I’m not sure of the notion of a big break, but from humble beginnings courtesy of the marvellous South East Open Studios, the Symmetree Oak is now represented by a number of galleries and has collectors from as far away as the US. Walking into the marquee at Hampstead Heath for the Affordable Art Fair and seeing the work on the walls of the Clifton Fine Art stand was certainly one of my personal highlights.
What gives you joy?
There is an element of egotism in creating work and one of the best things about doing it is receiving feedback. Having conversations around the work and hearing how the artwork connects with others is the best justification for creating. A beautiful illustration of this happened when I got a message from a mother who was visiting her daughter in Bristol. Having a look around the city she had popped into Clifton Fine Art and was completely taken by a piece. She said that until that point she had never really ‘got’ art but when she stood in front of a Symmetree piece it had moved her. She now understood what some friends had been saying about how important making art is.
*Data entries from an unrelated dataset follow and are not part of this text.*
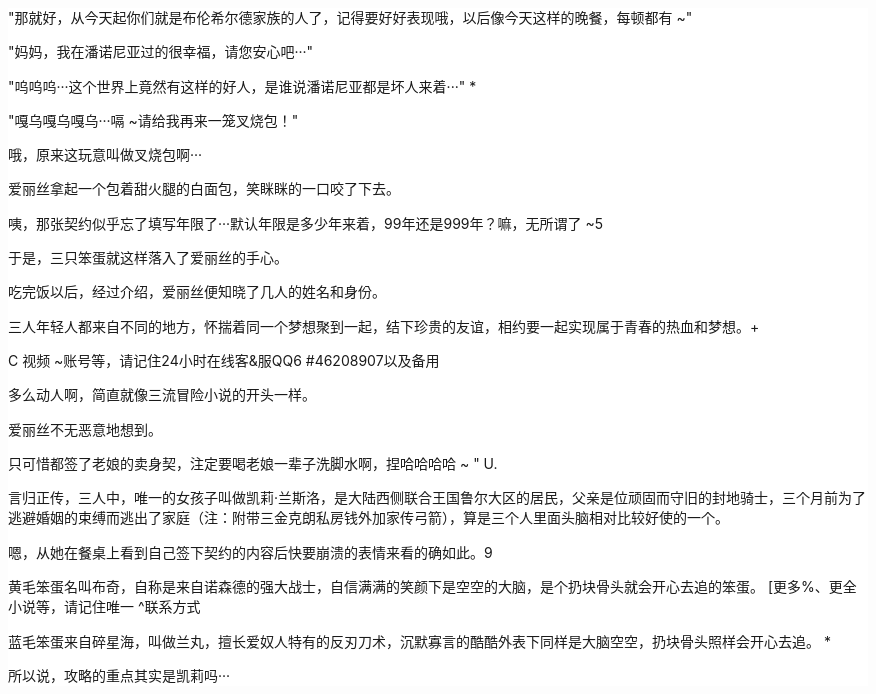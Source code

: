 

"那就好，从今天起你们就是布伦希尔德家族的人了，记得要好好表现哦，以后像今天这样的晚餐，每顿都有 ~"



"妈妈，我在潘诺尼亚过的很幸福，请您安心吧···"



"呜呜呜···这个世界上竟然有这样的好人，是谁说潘诺尼亚都是坏人来着···" *



"嘎乌嘎乌嘎乌···嗝 ~请给我再来一笼叉烧包！"



哦，原来这玩意叫做叉烧包啊···



爱丽丝拿起一个包着甜火腿的白面包，笑眯眯的一口咬了下去。



咦，那张契约似乎忘了填写年限了···默认年限是多少年来着，99年还是999年？嘛，无所谓了 ~5



于是，三只笨蛋就这样落入了爱丽丝的手心。



吃完饭以后，经过介绍，爱丽丝便知晓了几人的姓名和身份。



三人年轻人都来自不同的地方，怀揣着同一个梦想聚到一起，结下珍贵的友谊，相约要一起实现属于青春的热血和梦想。+

C 视频 ~账号等，请记住24小时在线客&服QQ6 #46208907以及备用



多么动人啊，简直就像三流冒险小说的开头一样。



爱丽丝不无恶意地想到。



只可惜都签了老娘的卖身契，注定要喝老娘一辈子洗脚水啊，捏哈哈哈哈 ~ " U.



言归正传，三人中，唯一的女孩子叫做凯莉·兰斯洛，是大陆西侧联合王国鲁尔大区的居民，父亲是位顽固而守旧的封地骑士，三个月前为了逃避婚姻的束缚而逃出了家庭（注：附带三金克朗私房钱外加家传弓箭），算是三个人里面头脑相对比较好使的一个。



嗯，从她在餐桌上看到自己签下契约的内容后快要崩溃的表情来看的确如此。9



黄毛笨蛋名叫布奇，自称是来自诺森德的强大战士，自信满满的笑颜下是空空的大脑，是个扔块骨头就会开心去追的笨蛋。 [更多%、更全小说等，请记住唯一 ^联系方式



蓝毛笨蛋来自碎星海，叫做兰丸，擅长爱奴人特有的反刃刀术，沉默寡言的酷酷外表下同样是大脑空空，扔块骨头照样会开心去追。 *



所以说，攻略的重点其实是凯莉吗···

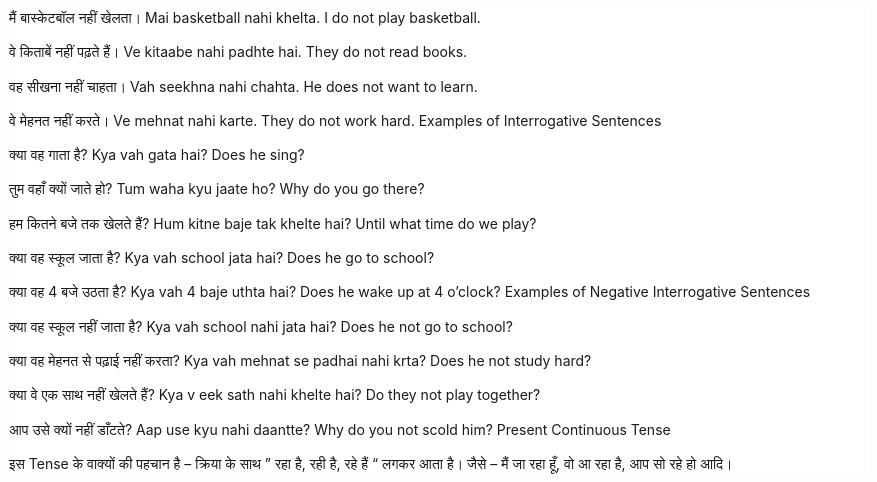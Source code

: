 मैं बास्केटबॉल नहीं खेलता।
Mai basketball nahi khelta.
I do not play basketball.

वे किताबें नहीं पढ़ते हैं।
Ve kitaabe nahi padhte hai.
They do not read books.

वह सीखना नहीं चाहता।
Vah seekhna nahi chahta.
He does not want to learn.

वे मेहनत नहीं करते।
Ve mehnat nahi karte.
They do not work hard.
Examples of Interrogative Sentences

क्या वह गाता है?
Kya vah gata hai?
Does he sing?

तुम वहाँ क्यों जाते हो?
Tum waha kyu jaate ho?
Why do you go there?

हम कितने बजे तक खेलते हैं?
Hum kitne baje tak khelte hai?
Until what time do we play?

क्या वह स्कूल जाता है?
Kya vah school jata hai?
Does he go to school?

क्या वह 4 बजे उठता है?
Kya vah 4 baje uthta hai?
Does he wake up at 4 o’clock?
Examples of Negative Interrogative Sentences

क्या वह स्कूल नहीं जाता है?
Kya vah school nahi jata hai?
Does he not go to school?

क्या वह मेहनत से पढ़ाई नहीं करता?
Kya vah mehnat se padhai nahi krta?
Does he not study hard?

क्या वे एक साथ नहीं खेलते हैं?
Kya v eek sath nahi khelte hai?
Do they not play together?

आप उसे क्यों नहीं डाँटते?
Aap use kyu nahi daantte?
Why do you not scold him?
Present Continuous Tense

इस Tense के वाक्यों की पहचान है – क्रिया के साथ ” रहा है, रही है, रहे हैं “ लगकर आता है।
जैसे – मैं जा रहा हूँ, वो आ रहा है, आप सो रहे हो आदि।
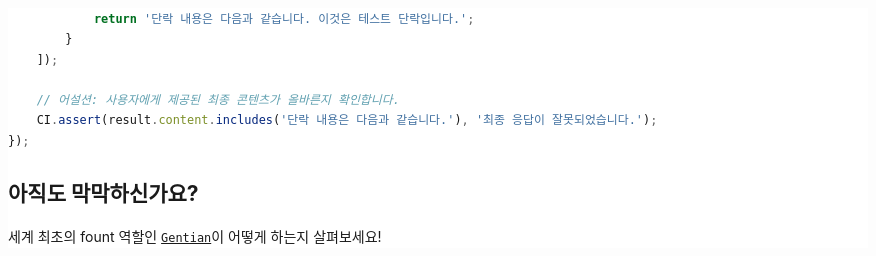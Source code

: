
 ```javascript
			return '단락 내용은 다음과 같습니다. 이것은 테스트 단락입니다.';
		}
	]);

	// 어설션: 사용자에게 제공된 최종 콘텐츠가 올바른지 확인합니다.
	CI.assert(result.content.includes('단락 내용은 다음과 같습니다.'), '최종 응답이 잘못되었습니다.');
});
```

## 아직도 막막하신가요?

세계 최초의 fount 역할인 [`Gentian`](https://github.com/steve02081504/GentianAphrodite/blob/master/.github/workflows/CI.mjs)이 어떻게 하는지 살펴보세요!
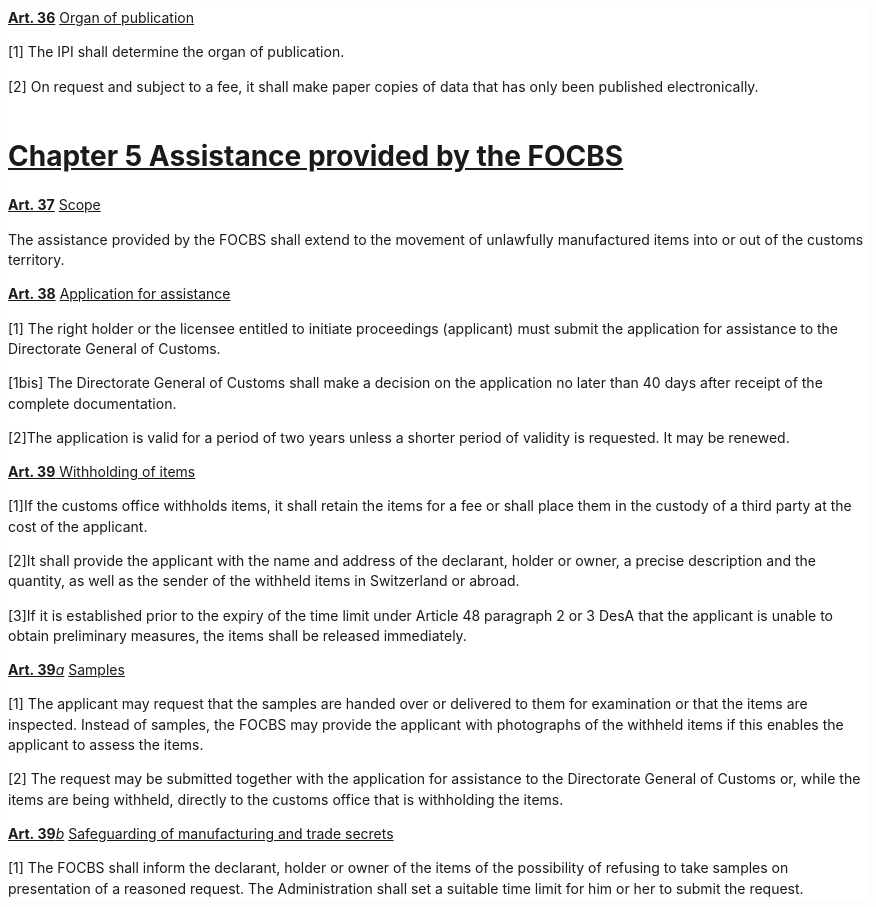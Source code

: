 [**Art. 36**](https://www.fedlex.admin.ch/eli/cc/2002/183/en#art_36) [Organ of publication](https://www.fedlex.admin.ch/eli/cc/2002/183/en#art_36) 

[1] The IPI shall determine the organ of publication.

[2] On request and subject to a fee, it shall make paper copies of data that has only been published electronically.

# [Chapter 5 Assistance provided by the FOCBS](https://www.fedlex.admin.ch/eli/cc/2002/183/en#chap_5)

[**Art. 37**](https://www.fedlex.admin.ch/eli/cc/2002/183/en#art_37) [Scope](https://www.fedlex.admin.ch/eli/cc/2002/183/en#art_37) 

The assistance provided by the FOCBS shall extend to the movement of unlawfully manufactured items into or out of the customs territory.

[**Art. 38**](https://www.fedlex.admin.ch/eli/cc/2002/183/en#art_38) [Application for assistance](https://www.fedlex.admin.ch/eli/cc/2002/183/en#art_38) 

[1] The right holder or the licensee entitled to initiate proceedings (applicant) must submit the application for assistance to the Directorate General of Customs.

[1bis] The Directorate General of Customs shall make a decision on the application no later than 40 days after receipt of the complete documentation.

[2]The application is valid for a period of two years unless a shorter period of validity is requested. It may be renewed.

[**Art. 39** Withholding of items](https://www.fedlex.admin.ch/eli/cc/2002/183/en#art_39) 

[1]If the customs office withholds items, it shall retain the items for a fee or shall place them in the custody of a third party at the cost of the applicant.

[2]It shall provide the applicant with the name and address of the declarant, holder or owner, a precise description and the quantity, as well as the sender of the withheld items in Switzerland or abroad.

[3]If it is established prior to the expiry of the time limit under Article 48 paragraph 2 or 3 DesA that the applicant is unable to obtain preliminary measures, the items shall be released immediately.

[**Art. 39***a*](https://www.fedlex.admin.ch/eli/cc/2002/183/en#art_39_a) [Samples](https://www.fedlex.admin.ch/eli/cc/2002/183/en#art_39_a) 

[1] The applicant may request that the samples are handed over or delivered to them for examination or that the items are inspected. Instead of samples, the FOCBS may provide the applicant with photographs of the withheld items if this enables the applicant to assess the items.

[2] The request may be submitted together with the application for assistance to the Directorate General of Customs or, while the items are being withheld, directly to the customs office that is withholding the items.

[**Art. 39***b*](https://www.fedlex.admin.ch/eli/cc/2002/183/en#art_39_b) [Safeguarding of manufacturing and trade secrets](https://www.fedlex.admin.ch/eli/cc/2002/183/en#art_39_b) 

[1] The FOCBS shall inform the declarant, holder or owner of the items of the possibility of refusing to take samples on presentation of a reasoned request. The Administration shall set a suitable time limit for him or her to submit the request.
How do you like to spend your time when you are not being an artist?
As friends on Facebook will tell you, one of my other passions is mountain biking. I’ve been doing it twice a week for over 15 years now. Not only is it great exercise but the circle of friends and moments we create have been amazing. Pedalling through woods in the middle of the night, catching the sounds and movement of the nocturnal wildlife, weekend adventures across the UK and dealing with all weathers and conditions are perfect material for a chat over a pint in a pub.
What is the best piece of advice that you have ever been given regarding your art?
Shelley Rose, a very good friend and incredibly knowledgeable artist, instilled in me the importance of the collaboration of materials. As a designer, I have always been aware of a visual aesthetic. Reflecting your subject matter with an aesthetic is one thing, but considering materials to create the aesthetic raises the game and opportunity to make.
Is there anything else that you would like to mention?
By way of a sign off, I have to mention everyone who has been or are still involved in the glorious ArtSpring Gallery. There are an incredible amount of very talented people that the gallery continues to support. It does this by the collective responsibility and cooperation of all the artists involved and from the feedback I’ve had provides a refreshing creative point on the High Street in Tonbridge.